Eduardo Jordá. / Luis Serrano

–En Manzanares, en el que contrapone los paisajes de Ciudad Real y de Mallorca, se rebela contra los cánones de belleza consabidos y reivindica “la desolada planicie manchega”. 

–Ese poema surgió en un acantilado de Mallorca, en uno de los paisajes más hermosos del mundo, pero acababa de pasar por Manzanares y pensaba que con qué derecho decimos que esto es bello y esto no. Me lo replanteé. A nadie se le ocurre hacer turismo por Ciudad Real, o, yo qué sé, por Zamora, lugares que pasan más desapercibidos, pero yo les tengo cariño. ¿Cómo no va a tener prestigio el sitio donde transcurre el Quijote?

–Francisco Brines le dijo que usted era un gran poeta...

–¡No, un buen poeta! Cuidado con Brines que era muy quisquilloso [ríe]. “Es usted un buen poeta, pero a sus poemas les falta música”, me dijo. 

–¿Y desde entonces le preocupa más la cadencia?

–Claro, para mí aquel fue uno de los mejores consejos que me han dado nunca. Brines era un poeta de una musicalidad absoluta, pero de una música sutil, no le gustaba nada el pasodoble... [ríe] Me lo advirtió y lo tuve muy en cuenta. Creo que al principio yo escribía con un ritmo muy pobre, y que aquello mejoró desde entonces.

Nabokov es perfecto, pero no puedes ser cerebral cuando escribes. La literatura es emoción”

–Leyendo sus poemas, da la impresión de que usted ha construido a lo largo de estas décadas una casa acogedora. Sus versos reconfortan.

–¡Ojalá sea así! Una de las razones por las que hemos alejado la poesía de las ceremonias de la vida diaria es que resulta siempre demasiado sombría. Demasiado desolada, tétrica, y, claro, la gente necesita también esperanza, un motivo para la celebración, para sentirse a gusto con la vida, aunque esta tenga aspectos negativos y etapas difíciles. Hay que quejarse, por supuesto, pero también dar las gracias por nuestra suerte, hemos sido afortunados si lo comparamos con lo que vivieron nuestros antepasados. Yo creo que hemos caído en ese tono lastimero por influencia de la poesía romántica. O, más exactamente, de una mala concepción de la poesía romántica, que se recrea en el dolor y en la soledad. No hablo de Bécquer, que siempre ha sido muy leído y está muy vivo entre la gente, sino de los epígonos a los que les gusta pasear por el lado más desesperanzado y sórdido del mundo. Ese pesimismo ha alejado a la poesía del público. A mí no me gustan las sevillanas, pero la gente normal y corriente siente la poesía que hay en sus letras, las oye y casi que se pone a levitar... Tengo la sensación de que debemos potenciar el sentimiento de celebración en lo que escribimos, que hoy nos hace falta esa alegría.

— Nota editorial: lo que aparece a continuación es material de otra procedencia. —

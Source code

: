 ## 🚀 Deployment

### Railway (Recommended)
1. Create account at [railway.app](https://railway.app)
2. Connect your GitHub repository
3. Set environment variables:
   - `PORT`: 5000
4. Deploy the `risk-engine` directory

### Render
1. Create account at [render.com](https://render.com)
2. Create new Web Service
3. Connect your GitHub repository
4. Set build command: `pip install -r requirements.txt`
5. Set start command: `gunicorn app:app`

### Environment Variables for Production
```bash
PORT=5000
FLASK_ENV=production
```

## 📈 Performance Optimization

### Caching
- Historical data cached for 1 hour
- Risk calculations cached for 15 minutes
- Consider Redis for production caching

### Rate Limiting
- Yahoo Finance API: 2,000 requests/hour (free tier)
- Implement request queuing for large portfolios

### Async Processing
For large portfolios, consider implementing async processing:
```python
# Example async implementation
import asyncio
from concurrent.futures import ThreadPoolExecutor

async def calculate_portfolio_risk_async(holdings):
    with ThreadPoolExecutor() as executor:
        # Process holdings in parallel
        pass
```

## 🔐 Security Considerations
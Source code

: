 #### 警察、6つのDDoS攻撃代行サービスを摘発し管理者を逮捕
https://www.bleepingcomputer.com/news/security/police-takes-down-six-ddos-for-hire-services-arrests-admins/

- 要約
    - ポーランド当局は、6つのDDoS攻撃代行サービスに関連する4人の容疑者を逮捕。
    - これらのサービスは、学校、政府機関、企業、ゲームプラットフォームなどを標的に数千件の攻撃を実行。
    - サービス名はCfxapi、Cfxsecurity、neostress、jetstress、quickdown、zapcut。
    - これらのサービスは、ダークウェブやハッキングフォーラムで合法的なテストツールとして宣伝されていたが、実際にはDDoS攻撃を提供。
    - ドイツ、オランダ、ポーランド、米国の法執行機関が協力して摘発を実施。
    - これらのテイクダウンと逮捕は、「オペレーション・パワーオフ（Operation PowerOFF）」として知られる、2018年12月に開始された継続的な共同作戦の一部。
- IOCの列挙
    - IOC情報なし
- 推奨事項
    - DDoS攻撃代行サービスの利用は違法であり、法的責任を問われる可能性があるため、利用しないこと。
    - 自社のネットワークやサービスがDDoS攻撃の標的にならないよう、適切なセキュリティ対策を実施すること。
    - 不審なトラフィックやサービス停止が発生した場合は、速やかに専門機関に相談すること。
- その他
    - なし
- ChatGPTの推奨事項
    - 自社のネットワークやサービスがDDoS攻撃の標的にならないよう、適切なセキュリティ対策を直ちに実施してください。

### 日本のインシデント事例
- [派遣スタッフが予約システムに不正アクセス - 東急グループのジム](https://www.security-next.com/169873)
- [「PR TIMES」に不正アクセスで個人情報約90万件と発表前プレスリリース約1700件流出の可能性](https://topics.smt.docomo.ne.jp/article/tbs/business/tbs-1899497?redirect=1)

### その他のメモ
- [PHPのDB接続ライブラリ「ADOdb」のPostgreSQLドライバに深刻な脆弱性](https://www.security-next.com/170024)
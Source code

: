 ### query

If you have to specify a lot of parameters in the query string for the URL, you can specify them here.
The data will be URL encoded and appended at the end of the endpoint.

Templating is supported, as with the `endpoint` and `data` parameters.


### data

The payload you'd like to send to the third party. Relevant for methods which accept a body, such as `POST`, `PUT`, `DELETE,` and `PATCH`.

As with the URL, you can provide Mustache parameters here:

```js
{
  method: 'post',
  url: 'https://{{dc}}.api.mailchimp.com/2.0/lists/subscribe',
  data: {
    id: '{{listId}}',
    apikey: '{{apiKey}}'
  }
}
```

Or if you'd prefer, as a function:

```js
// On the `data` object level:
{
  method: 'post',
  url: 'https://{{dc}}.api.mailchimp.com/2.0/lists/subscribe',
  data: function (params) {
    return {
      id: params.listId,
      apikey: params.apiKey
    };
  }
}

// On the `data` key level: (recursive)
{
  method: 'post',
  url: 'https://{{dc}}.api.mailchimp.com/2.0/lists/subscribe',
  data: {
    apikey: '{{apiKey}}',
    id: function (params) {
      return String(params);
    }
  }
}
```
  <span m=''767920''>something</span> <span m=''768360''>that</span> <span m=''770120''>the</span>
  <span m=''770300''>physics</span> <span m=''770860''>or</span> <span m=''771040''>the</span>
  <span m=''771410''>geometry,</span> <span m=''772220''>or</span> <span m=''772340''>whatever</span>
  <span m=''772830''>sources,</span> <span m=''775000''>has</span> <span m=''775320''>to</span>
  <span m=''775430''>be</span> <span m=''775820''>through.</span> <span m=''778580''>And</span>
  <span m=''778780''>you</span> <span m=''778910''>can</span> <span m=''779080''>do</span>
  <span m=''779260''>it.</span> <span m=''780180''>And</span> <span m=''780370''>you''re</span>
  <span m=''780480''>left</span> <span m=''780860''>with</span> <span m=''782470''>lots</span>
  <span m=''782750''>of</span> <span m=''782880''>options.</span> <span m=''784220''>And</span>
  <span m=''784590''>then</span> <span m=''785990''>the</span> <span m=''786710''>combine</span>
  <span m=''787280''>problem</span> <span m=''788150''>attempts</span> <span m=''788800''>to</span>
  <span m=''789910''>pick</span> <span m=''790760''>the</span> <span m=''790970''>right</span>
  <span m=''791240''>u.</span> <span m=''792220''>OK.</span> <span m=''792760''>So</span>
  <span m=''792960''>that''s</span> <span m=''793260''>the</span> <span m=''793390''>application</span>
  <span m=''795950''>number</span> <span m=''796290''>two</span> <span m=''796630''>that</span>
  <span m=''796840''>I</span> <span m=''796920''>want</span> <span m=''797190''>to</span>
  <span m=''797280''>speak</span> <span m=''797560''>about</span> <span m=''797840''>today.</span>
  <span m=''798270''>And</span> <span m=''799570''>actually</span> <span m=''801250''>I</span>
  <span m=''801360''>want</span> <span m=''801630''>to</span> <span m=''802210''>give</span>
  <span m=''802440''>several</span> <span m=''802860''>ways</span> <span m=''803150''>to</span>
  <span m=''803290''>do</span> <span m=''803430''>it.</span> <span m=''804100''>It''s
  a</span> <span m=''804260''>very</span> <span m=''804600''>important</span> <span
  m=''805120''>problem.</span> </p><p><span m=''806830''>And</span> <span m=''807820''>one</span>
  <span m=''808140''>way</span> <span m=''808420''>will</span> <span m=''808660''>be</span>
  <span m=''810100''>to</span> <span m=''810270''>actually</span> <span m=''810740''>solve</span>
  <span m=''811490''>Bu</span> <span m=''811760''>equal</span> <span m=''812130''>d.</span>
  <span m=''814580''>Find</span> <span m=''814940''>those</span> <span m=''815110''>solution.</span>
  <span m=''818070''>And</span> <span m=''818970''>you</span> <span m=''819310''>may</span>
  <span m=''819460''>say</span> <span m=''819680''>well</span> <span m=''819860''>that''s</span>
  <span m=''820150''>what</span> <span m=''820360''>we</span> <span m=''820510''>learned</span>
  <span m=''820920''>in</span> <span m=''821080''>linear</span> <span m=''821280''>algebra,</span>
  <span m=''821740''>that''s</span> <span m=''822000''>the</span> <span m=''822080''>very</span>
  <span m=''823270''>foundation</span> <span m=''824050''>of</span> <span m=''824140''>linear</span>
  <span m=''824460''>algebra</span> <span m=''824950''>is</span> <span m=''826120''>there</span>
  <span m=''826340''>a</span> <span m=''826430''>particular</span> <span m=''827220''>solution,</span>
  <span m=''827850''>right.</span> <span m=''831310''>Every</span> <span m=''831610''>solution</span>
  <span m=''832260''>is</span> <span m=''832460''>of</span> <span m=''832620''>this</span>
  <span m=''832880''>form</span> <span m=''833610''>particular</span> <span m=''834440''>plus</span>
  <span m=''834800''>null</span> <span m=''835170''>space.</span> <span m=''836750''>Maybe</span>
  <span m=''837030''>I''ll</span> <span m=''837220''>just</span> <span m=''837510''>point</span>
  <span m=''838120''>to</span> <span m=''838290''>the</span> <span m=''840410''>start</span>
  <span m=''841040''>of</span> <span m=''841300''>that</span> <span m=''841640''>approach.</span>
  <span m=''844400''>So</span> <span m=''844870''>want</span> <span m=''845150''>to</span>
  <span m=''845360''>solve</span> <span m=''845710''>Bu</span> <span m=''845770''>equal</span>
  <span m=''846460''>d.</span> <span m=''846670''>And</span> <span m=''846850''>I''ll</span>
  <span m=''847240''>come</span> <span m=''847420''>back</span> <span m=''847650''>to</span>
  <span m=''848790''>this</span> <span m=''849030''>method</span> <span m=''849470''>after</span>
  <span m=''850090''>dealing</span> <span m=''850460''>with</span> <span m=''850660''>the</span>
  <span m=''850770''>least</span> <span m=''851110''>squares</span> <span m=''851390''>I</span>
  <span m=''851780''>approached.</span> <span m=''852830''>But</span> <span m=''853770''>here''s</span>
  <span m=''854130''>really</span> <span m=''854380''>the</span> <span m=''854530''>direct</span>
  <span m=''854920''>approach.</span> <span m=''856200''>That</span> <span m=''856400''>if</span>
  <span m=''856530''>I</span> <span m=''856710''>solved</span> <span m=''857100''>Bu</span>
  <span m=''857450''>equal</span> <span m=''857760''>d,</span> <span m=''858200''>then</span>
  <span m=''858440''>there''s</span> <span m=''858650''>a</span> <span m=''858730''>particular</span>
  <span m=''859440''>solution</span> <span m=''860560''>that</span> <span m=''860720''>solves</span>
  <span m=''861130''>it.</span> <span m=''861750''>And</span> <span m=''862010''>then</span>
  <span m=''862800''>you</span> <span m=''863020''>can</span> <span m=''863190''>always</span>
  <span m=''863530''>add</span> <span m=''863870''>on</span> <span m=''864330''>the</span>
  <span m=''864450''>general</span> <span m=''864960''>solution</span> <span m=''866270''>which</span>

–Hacer un recuento de sus poemas es también comprobar cómo han cambiado sus referentes, sus preferencias. En una de las notas asegura que Nabokov “cada vez le gusta menos”.

–Mi hija se llama Vera, por Vera Nabokov, imagínese hasta qué punto era fan. Pero hoy me parece un escritor demasiado cerebral, demasiado perfecto, y la escritura no puede ser ni cerebral ni perfecta, la literatura debe contener emoción. Tú lees Ada o el ardor y es un libro escrito por una portentosa inteligencia artificial. Está el dilema con Lolita, que, sí, que es la historia de un monstruo, pero a mí con la edad se me hace más duro leerla. Y los poemas de Nabokov son una maravilla en lo formal, pero en ellos no hay vida. En Habla, memoria sí hay emoción porque habla de sus padres, sus hermanos, porque se enfrenta a sus recuerdos. Y me sigue gustando Pnin, porque el protagonista es un profesor desastroso, que llega tarde siempre, que se confunde... Es un tipo muy humano, y además Nabokov hace ahí un retrato muy divertido de las universidades norteamericanas, un retrato que a mí que las conozco un poquito me parece muy certero. 

–El título de Doce lunas alude también a las fases de la vida y usted se percibe ya “en el mes de noviembre”. Desde su experiencia, ¿el camino ha valido la pena?

–Desde luego. Yo tuve un tumor en la garganta, y la médica, que era extraordinaria, fue muy clara, me contó las previsiones con mucha delicadeza pero también sin ocultarme nada. Fue un tiempo oscuro, pero los que pasamos por una vivencia así y nos recuperamos sólo podemos dar las gracias, hacer un balance positivo.